2016.05.13 - FasterLouder

FasterLouder

Date: 13th May 2016
Author: Tim Klingbiel
Album Review

 

Archived from: http://fasterlouder.junkee.com/...

The Living End’s ‘Shift’ is a rollicking return to form

After 2011’s largely underwhelming The Ending Is Just The Beginning Repeating, which sacrificed The Living End’s punky grit in favour of a polished radio pop sheen, you could easily be forgiven for believing that the band had slipped into late-career comfort. But after a five-year hiatus, the dynamic trio return with Shift, a forceful and direct LP that sees them moving back towards peak of their powers.

Perhaps the strongest attribute of Shift is how concise and punchy these tracks are – the boys have done a stellar job of cranking out a fat free record, with no real lulls in proceedings to speak of. It speaks volumes as to just how necessary the band’s break proved to be, as they have come back sounding refreshed and avoided slipping into a succession of flat and mediocre records devoid of any real spirit. While The Ending Is Just The Beginning Repeating seemed stuck in second gear, Shift has done exactly what it says on the tin.
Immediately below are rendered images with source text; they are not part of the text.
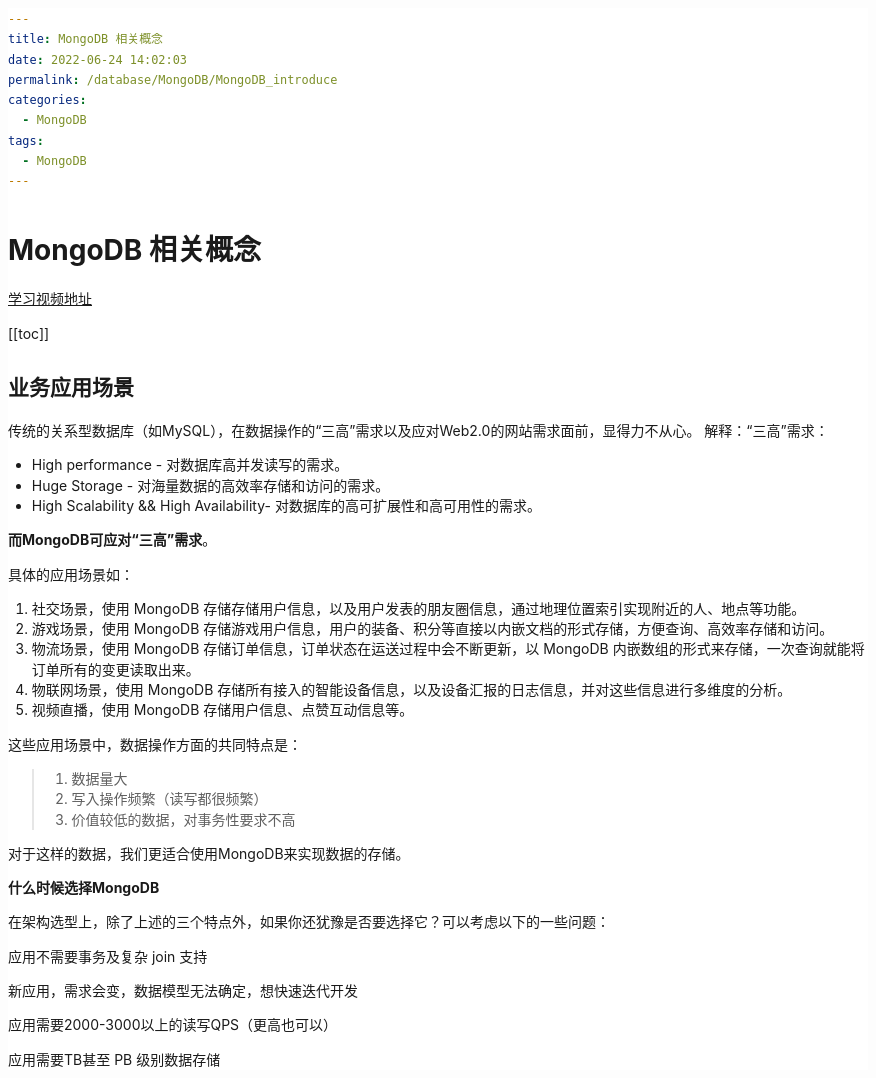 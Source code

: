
 ```yaml
---
title: MongoDB 相关概念
date: 2022-06-24 14:02:03
permalink: /database/MongoDB/MongoDB_introduce
categories:
  - MongoDB
tags:
  - MongoDB
---
```

# MongoDB 相关概念

[学习视频地址](https://www.bilibili.com/video/BV1bJ411x7mq?p=1&vd_source=6aafd031757cd8c1dbbb98344fb3d363)

[[toc]]

## 业务应用场景

传统的关系型数据库（如MySQL），在数据操作的“三高”需求以及应对Web2.0的网站需求面前，显得力不从心。
解释：“三高”需求：

+ High performance - 对数据库高并发读写的需求。
+ Huge Storage - 对海量数据的高效率存储和访问的需求。
+  High Scalability && High Availability- 对数据库的高可扩展性和高可用性的需求。

**而MongoDB可应对“三高”需求**。

具体的应用场景如：

1. 社交场景，使用 MongoDB 存储存储用户信息，以及用户发表的朋友圈信息，通过地理位置索引实现附近的人、地点等功能。
2. 游戏场景，使用 MongoDB 存储游戏用户信息，用户的装备、积分等直接以内嵌文档的形式存储，方便查询、高效率存储和访问。
3. 物流场景，使用 MongoDB 存储订单信息，订单状态在运送过程中会不断更新，以 MongoDB 内嵌数组的形式来存储，一次查询就能将订单所有的变更读取出来。
4. 物联网场景，使用 MongoDB 存储所有接入的智能设备信息，以及设备汇报的日志信息，并对这些信息进行多维度的分析。
5. 视频直播，使用 MongoDB 存储用户信息、点赞互动信息等。

这些应用场景中，数据操作方面的共同特点是：

> 1. 数据量大
> 2. 写入操作频繁（读写都很频繁）
> 3. 价值较低的数据，对事务性要求不高

对于这样的数据，我们更适合使用MongoDB来实现数据的存储。

**什么时候选择MongoDB**

在架构选型上，除了上述的三个特点外，如果你还犹豫是否要选择它？可以考虑以下的一些问题：

应用不需要事务及复杂 join 支持

新应用，需求会变，数据模型无法确定，想快速迭代开发

应用需要2000-3000以上的读写QPS（更高也可以）

应用需要TB甚至 PB 级别数据存储
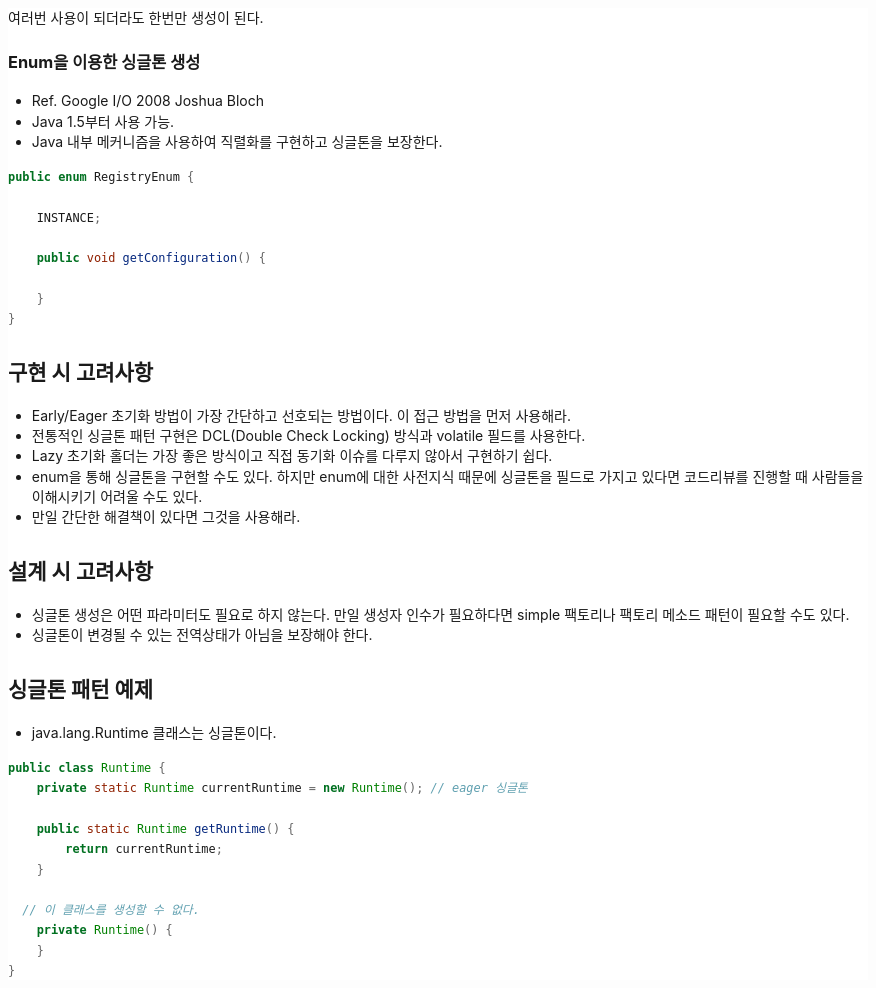 여러번 사용이 되더라도 한번만 생성이 된다.



### Enum을 이용한 싱글톤 생성

 * Ref. Google I/O 2008 Joshua Bloch
 * Java 1.5부터 사용 가능.
 * Java 내부 메커니즘을 사용하여 직렬화를 구현하고 싱글톤을 보장한다.

```java
public enum RegistryEnum {

    INSTANCE;

    public void getConfiguration() {

    }
}
```



## 구현 시 고려사항

* Early/Eager 초기화 방법이 가장 간단하고 선호되는 방법이다. 이 접근 방법을 먼저 사용해라.
* 전통적인 싱글톤 패턴 구현은 DCL(Double Check Locking) 방식과 volatile 필드를 사용한다.
* Lazy 초기화 홀더는 가장 좋은 방식이고 직접 동기화 이슈를 다루지 않아서 구현하기 쉽다.
* enum을 통해 싱글톤을 구현할 수도 있다. 하지만 enum에 대한 사전지식 때문에 싱글톤을 필드로 가지고 있다면 코드리뷰를 진행할 때 사람들을 이해시키기 어려울 수도 있다.
* 만일 간단한 해결책이 있다면 그것을 사용해라.



## 설계 시 고려사항

* 싱글톤 생성은 어떤 파라미터도 필요로 하지 않는다. 만일 생성자 인수가 필요하다면 simple 팩토리나 팩토리 메소드 패턴이 필요할 수도 있다.
* 싱글톤이 변경될 수 있는 전역상태가 아님을 보장해야 한다.



## 싱글톤 패턴 예제

* java.lang.Runtime 클래스는 싱글톤이다.

```java
public class Runtime {
    private static Runtime currentRuntime = new Runtime(); // eager 싱글톤

    public static Runtime getRuntime() {
        return currentRuntime;
    }

  // 이 클래스를 생성할 수 없다.
    private Runtime() {
    }
}
```
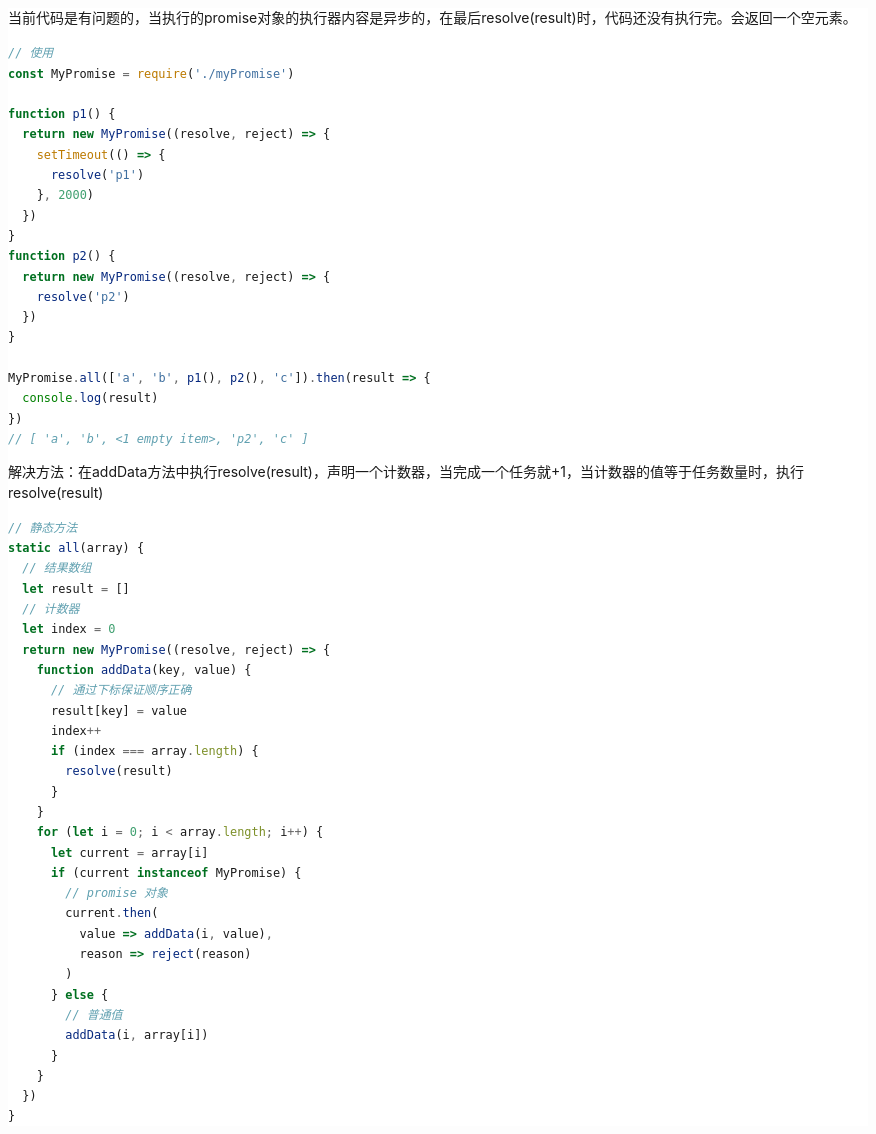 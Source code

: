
 ```js
```

当前代码是有问题的，当执行的promise对象的执行器内容是异步的，在最后resolve(result)时，代码还没有执行完。会返回一个空元素。

```js
// 使用
const MyPromise = require('./myPromise')

function p1() {
  return new MyPromise((resolve, reject) => {
    setTimeout(() => {
      resolve('p1')
    }, 2000)
  })
}
function p2() {
  return new MyPromise((resolve, reject) => {
    resolve('p2')
  })
}

MyPromise.all(['a', 'b', p1(), p2(), 'c']).then(result => {
  console.log(result)
})
// [ 'a', 'b', <1 empty item>, 'p2', 'c' ]
```

解决方法：在addData方法中执行resolve(result)，声明一个计数器，当完成一个任务就+1，当计数器的值等于任务数量时，执行resolve(result)

```js
// 静态方法
static all(array) {
  // 结果数组
  let result = []
  // 计数器
  let index = 0
  return new MyPromise((resolve, reject) => {
    function addData(key, value) {
      // 通过下标保证顺序正确
      result[key] = value
      index++
      if (index === array.length) {
        resolve(result)
      }
    }
    for (let i = 0; i < array.length; i++) {
      let current = array[i]
      if (current instanceof MyPromise) {
        // promise 对象
        current.then(
          value => addData(i, value),
          reason => reject(reason)
        )
      } else {
        // 普通值
        addData(i, array[i])
      }
    }
  })
}
```
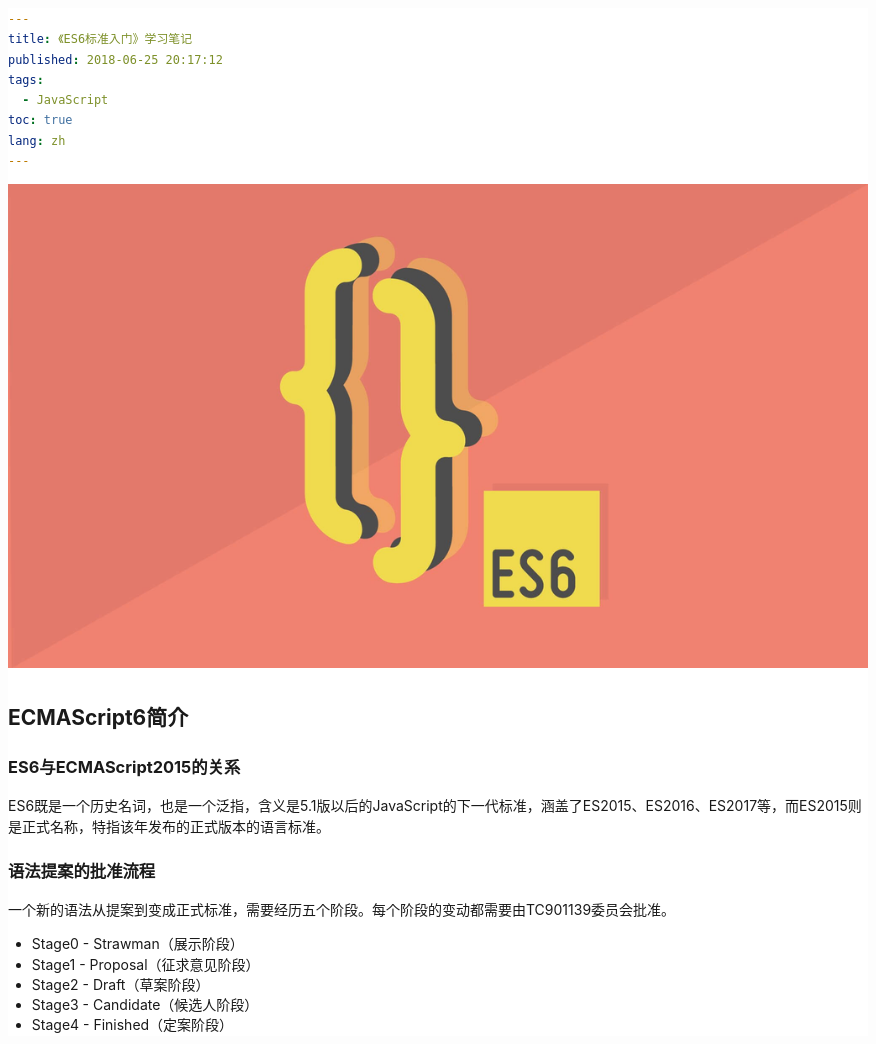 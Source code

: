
 ```yaml
---
title: 《ES6标准入门》学习笔记
published: 2018-06-25 20:17:12
tags: 
  - JavaScript
toc: true
lang: zh
---
```


![2018020815180205506310.jpg](../_images/《ES6标准入门》学习笔记/2018020815180205506310.jpg)



## ECMAScript6简介

### ES6与ECMAScript2015的关系

ES6既是一个历史名词，也是一个泛指，含义是5.1版以后的JavaScript的下一代标准，涵盖了ES2015、ES2016、ES2017等，而ES2015则是正式名称，特指该年发布的正式版本的语言标准。

### 语法提案的批准流程

一个新的语法从提案到变成正式标准，需要经历五个阶段。每个阶段的变动都需要由TC901139委员会批准。

* Stage0 - Strawman（展示阶段）
* Stage1 - Proposal（征求意见阶段）
* Stage2 - Draft（草案阶段）
* Stage3 - Candidate（候选人阶段）
* Stage4 - Finished（定案阶段）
Angular opener ‘One Step’ infuses the classic Living End rockabilly sound with shades of Editors and Franz Ferdinand, while ‘Monkey’ feels like a modern take on Beyond Salvation-era Angels. As the first public taste of the record, ‘Monkey’ was certainly an excellent choice – it’s probably the record’s most energetic and upfront moment.

The high tempo, rollicking ‘Death’ features a fine trademark Cheney solo, as he gives the Gretsch a workout not seen since 2008’s White Noise. The reverb-tinged ‘Staring Down the Barrel’ sounds readymade for massive, packed out venues around the country, while ‘Keep On Running’ is a classic Living End ballad in the vein of ‘Nothing Lasts Forever’ – simple yet anthemic. ‘Up The Junction’ sees the band getting back in touch with the slightly ska-esque grooves of their earlier material, coming off almost like a turbocharged Specials.

‘Wire’ and ‘With Enemies Like That’ both work well as 2016 takes on the classic Living End sound, and typify the spirit of much of the album – staying true to their roots while still feeling like they are exploring some new territory.

‘Further Away’ has a touch of criminally underrated lad rock beacons Northern Uproar about it, while the transformation of ‘Coma’ from reggae-tinged mid-tempo rocker to jumped up punk waltz and back again shows that Cheney’s penchant for dynamics in his songwriting has not waned over the years.

‘Life As We Know It’ ends the record on a powerful note – the opening line of “What would you do if everything you knew was nothing but a magic book of lies” sets the scene for the track’s existential thematic direction, with the chorus of “There’s no destination, only right here and now” serving to reinforce the message.

7/10 stars

The Living End’s Shift is out now through Dew Process / UMA.